SPAIN – Antonio Izquierdo, the younger of two brothers who shot nine people dead and seriously injured six others in Puerto Hurraco (Badajoz) in August 1990, was found hanged in his prison cell last Sunday.
Izquierdo, aged 72, had been due to leave Badajoz prison that same day but the prison authorities belatedly decided to apply Spain’s “Parot Doctrine” where remission is deducted from each consecutive sentence imposed by courts instead of from the 30-year maximum that is served in a Spanish jail.
Izquierdo took the news badly that he would spend another five years in prison following the inexplicable slaughter he carried out with his brother Emilio, then aged 62. The brothers were unmarried, living with their sisters Luciana and Angela in Puerto Hurraco, an isolated village where electricity did not arrive until the 70s or running water until ten years after.
That August evening, Emilio and Antonio set out with their shotguns and full cartridge belts saying that they were going out to shoot pigeons. Instead they went into the tiny village of Puerto Hurraco where they shot nine people, including sisters Antonia and Encarnacion Cabanillas, aged 12 and 14 respectively, and injured another six villages.
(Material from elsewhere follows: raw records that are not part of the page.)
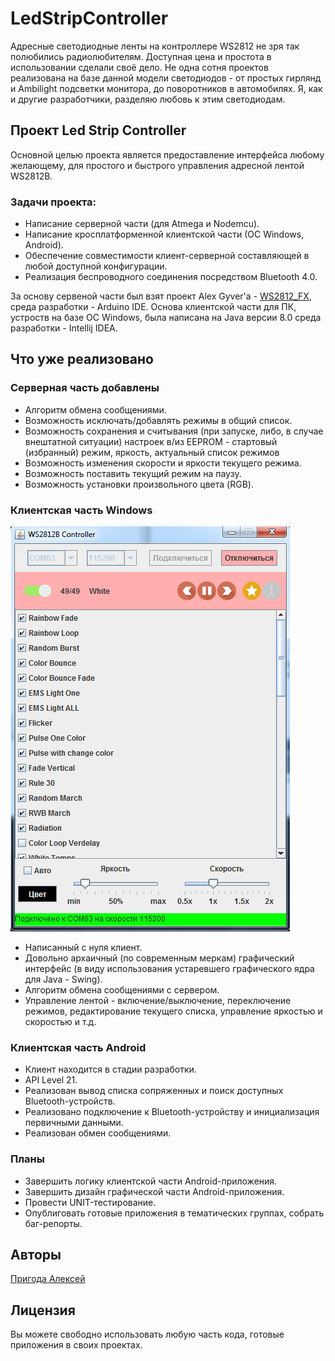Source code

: # LedStripController
Адресные светодиодные ленты на контроллере WS2812 не зря так полюбились радиолюбителям. 
Доступная цена и простота в использовании сделали своё дело. Не одна сотня проектов реализована
на базе данной модели светодиодов - от простых гирлянд и Ambilight подсветки монитора, до поворотников в автомобилях. 
Я, как и другие разработчики, разделяю любовь к этим светодиодам.

## Проект Led Strip Controller
Основной целью проекта является предоставление интерфейса любому желающему, для простого и быстрого управления адресной лентой WS2812B.

### Задачи проекта:
* Написание серверной части (для Atmega и Nodemcu).
* Написание кросплатформенной клиентской части (ОС Windows, Android).
* Обеспечение совместимости клиент-серверной составляющей в любой доступной конфигурации.
* Реализация беспроводного соединения посредством Bluetooth 4.0.

За основу сервеной части был взят проект Alex Gyver'a - [WS2812_FX](https://github.com/AlexGyver/WS2812_FX), среда разработки - Arduino IDE.
Основа клиентской части для ПК, устроств на базе ОС Windows, была написана на Java версии 8.0 среда разработки - Intellij IDEA.

## Что уже реализовано
### Серверная часть добавлены
* Алгоритм обмена сообщениями.
* Возможность исключать/добавлять режимы в общий список.
* Возможность сохранения и считывания (при запуске, либо, в случае внештатной ситуации) настроек в/из EEPROM - стартовый (избранный) режим, яркость, актуальный список режимов
* Возможность изменения скорости и яркости текущего режима.
* Возможность поставить текущий режим на паузу.
* Возможность установки произвольного цвета (RGB).

### Клиентская часть Windows

![alt text](https://github.com/Guha5277/LedStripController/blob/master/win7.png)
      
* Написанный с нуля клиент.
* Довольно архаичный (по современным меркам) графический интерфейс (в виду использования устаревшего графического ядра для Java - Swing).
* Алгоритм обмена сообщениями с сервером.
* Управление лентой - включение/выключение, переключение режимов, редактирование текущего списка, управление яркостью и скоростью и т.д.


### Клиентская часть Android
* Клиент находится в стадии разработки.
* API Level 21.
* Реализован вывод списка сопряженных и поиск доступных Bluetooth-устройств.
* Реализовано подключение к Bluetooth-устройству и инициализация первичными данными.
* Реализован обмен сообщениями.

### Планы
* Завершить логику клиентской части Android-приложения.
* Завершить дизайн графической части Android-приложения.
* Провести UNIT-тестирование.
* Опублиговать готовые приложения в тематических группах, собрать баг-репорты.

## Авторы
[Пригода Алексей](https://vk.com/guhasan)

## Лицензия
Вы можете свободно использовать любую часть кода, готовые приложения в своих проектах.
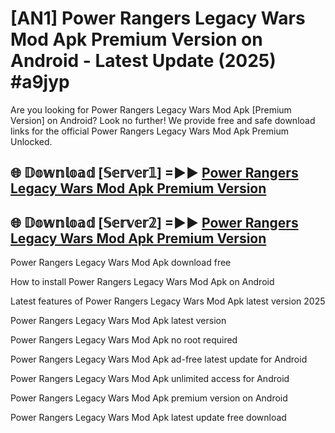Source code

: # [AN1] Power Rangers Legacy Wars Mod Apk Premium Version on Android - Latest Update (2025) #a9jyp

Are you looking for Power Rangers Legacy Wars Mod Apk [Premium Version] on Android? Look no further! We provide free and safe download links for the official Power Rangers Legacy Wars Mod Apk Premium Unlocked.

## 🌐 𝔻𝕠𝕨𝕟𝕝𝕠𝕒𝕕 [𝕊𝕖𝕣𝕧𝕖𝕣𝟙] =►► [Power Rangers Legacy Wars Mod Apk Premium Version](https://aan1.pages.dev?q=Power+Rangers+Legacy+Wars+Mod+Apk&ref=A1A)

## 🌐 𝔻𝕠𝕨𝕟𝕝𝕠𝕒𝕕 [𝕊𝕖𝕣𝕧𝕖𝕣𝟚] =►► [Power Rangers Legacy Wars Mod Apk Premium Version](https://aan1.pages.dev?q=Power+Rangers+Legacy+Wars+Mod+Apk&ref=A1A)

Power Rangers Legacy Wars Mod Apk download free

How to install Power Rangers Legacy Wars Mod Apk on Android

Latest features of Power Rangers Legacy Wars Mod Apk latest version 2025

Power Rangers Legacy Wars Mod Apk latest version

Power Rangers Legacy Wars Mod Apk no root required

Power Rangers Legacy Wars Mod Apk ad-free latest update for Android

Power Rangers Legacy Wars Mod Apk unlimited access for Android

Power Rangers Legacy Wars Mod Apk premium version on Android

Power Rangers Legacy Wars Mod Apk latest update free download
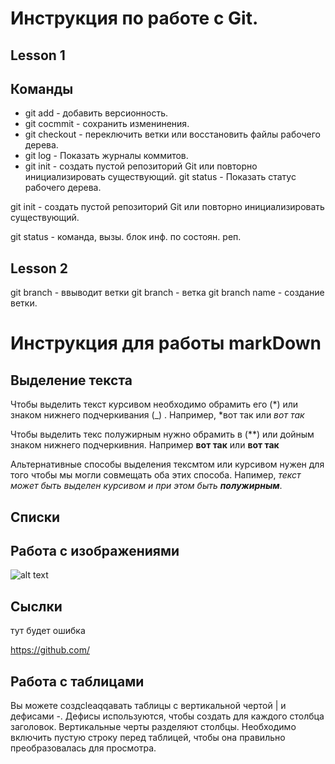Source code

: #  Инструкция по работе с Git.

## Lesson 1

## Команды

* git add - добавить версионность.
* git cocmmit - сохранить изменинения.
* git checkout - переключить ветки или восстановить файлы рабочего дерева.
* git log - Показать журналы коммитов.
* git init - создать пустой репозиторий Git или повторно инициализировать существующий.
git status - Показать статус рабочего дерева.

git init - создать пустой репозиторий Git или повторно инициализировать существующий.

git status - команда, вызы. блок инф. по состоян. реп.
## Lesson 2
git branch - ввыводит ветки
git branch - ветка
git branch name - создание ветки.

# Инструкция для работы   markDown
## Выделение текста
Чтобы выделить текст курсивом необходимо обрамить его (*) или знаком нижнего подчеркивания (_) . Например, *вот так или _вот так_

Чтобы выделить текс полужирным нужно обрамить в (**) или дойным знаком нижнего подчеркивния. Например **вот так** или __вот так__

Альтернативные способы выделения тексмтом или курсивом нужен для того чтобы мы могли совмещать оба этих способа. Напимер, _текст  может быть выделен курсивом и при этом быть **полужирным**_.
## Списки
## Работа с изображениями
![alt text](leo-2.jpeg)
## Сыслки
тут будет ошибка

https://github.com/

## Работа с таблицами
Вы можете создcleaqqавать таблицы с вертикальной чертой | и дефисами -. Дефисы используются, чтобы создать для каждого столбца заголовок. Вертикальные черты разделяют столбцы. Необходимо включить пустую строку перед таблицей, чтобы она правильно преобразовалась для просмотра.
The brothers gave no coherent explanation for the massacre, although locals hinted at quarrels over boundaries and revenge for their mother’s death in an accidental fire. Many believed the sisters instigated the crime, but Angela and Luciana were both diagnosed as paranoid, spending the remainder of their lives in a psychiatric hospital where they died within 10 months of each other in 2006.
The brothers, however, were pronounced fit to stand trial and each received nine 26-year sentences for murder and six 17-year sentences for attempted murder.
Emilio died in Badajoz prison of a heart condition in December 2006 but on April 25 Antonio, refusing to face five more years in prison, hanged himself with strips torn from the bedding in his cell.